In fact, I clocked at a 45-minute stretch in Act 1 where no singing took place!
On top of that, the songs weren’t that great to begin with. The performers had great voices and personalities, but I don’t want to hear the songs ever again. And don’t even try to listen to the original Broadway cast from 1969. Not only is it predominantly male, I found it even more dull.
Speaking of the performers, the 1776 touring cast does not feature any males. Every performer is either female, transgender or non-binary.
They mentioned each member of the cast listed their preferred pronouns in the Playbill next to their name. Interestingly enough, the large majority used “she/her”.
What surprised me was that they still used masculine pronouns in the show. Some may see that choice as a social or political statement, but no other choices or changes were made.

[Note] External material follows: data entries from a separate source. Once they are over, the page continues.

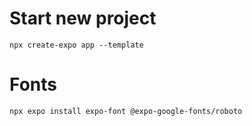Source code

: # Start new project 
    npx create-expo app --template

# Fonts
    npx expo install expo-font @expo-google-fonts/roboto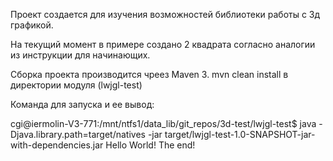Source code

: Проект создается для изучения возможностей библиотеки работы с 3д графикой.


На текущий момент в примере создано 2 квадрата согласно аналогии из инструкции для начинающих.

Сборка проекта производится чреез Maven 3.
mvn clean install в директории модуля (lwjgl-test)

Команда для запуска и ее вывод:

cgi@iermolin-V3-771:/mnt/ntfs1/data_lib/git_repos/3d-test/lwjgl-test$ java -Djava.library.path=target/natives -jar target/lwjgl-test-1.0-SNAPSHOT-jar-with-dependencies.jar 
Hello World!
The end!


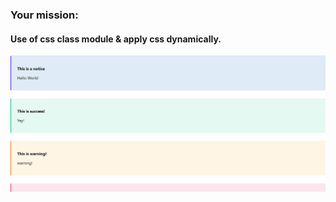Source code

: <h3> Your mission: </h3>
<h4> Use of css class module & apply css dynamically. </h4>

![alt text](image.png)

Acknowledgments Made by 1776 Before the Show
Even though the musical itself didn’t deviate from its original storyline, two things were addressed before the show began:
- Before the show began, a cast member came out to introduce herself as a member of an indigenous tribe. She also shared what tribes used to occupy the land of the theater and thanked them for their stewardship.
- A sign in the lobby advised the performance contains, among other things:
– Stylized representations of racialized violence particularly related to enslavement
– Sexually suggestive themes
– Occasional strong language
I still don’t know why this show made a revival and why certain stylistic choices were made and others weren’t, but that’s not for me to decide. However, I do want to make sure you know what’s there so you can make an educated decision about whether or not it’s worth your time and money.
1776 in Nashville
TPAC provided me with tickets to see the show on its opening night in Nashville. This review is unsolicited and reflects my honest opinions.
1776 the Musical runs at the Tennessee Performing Arts Center from June 20-25, 2023.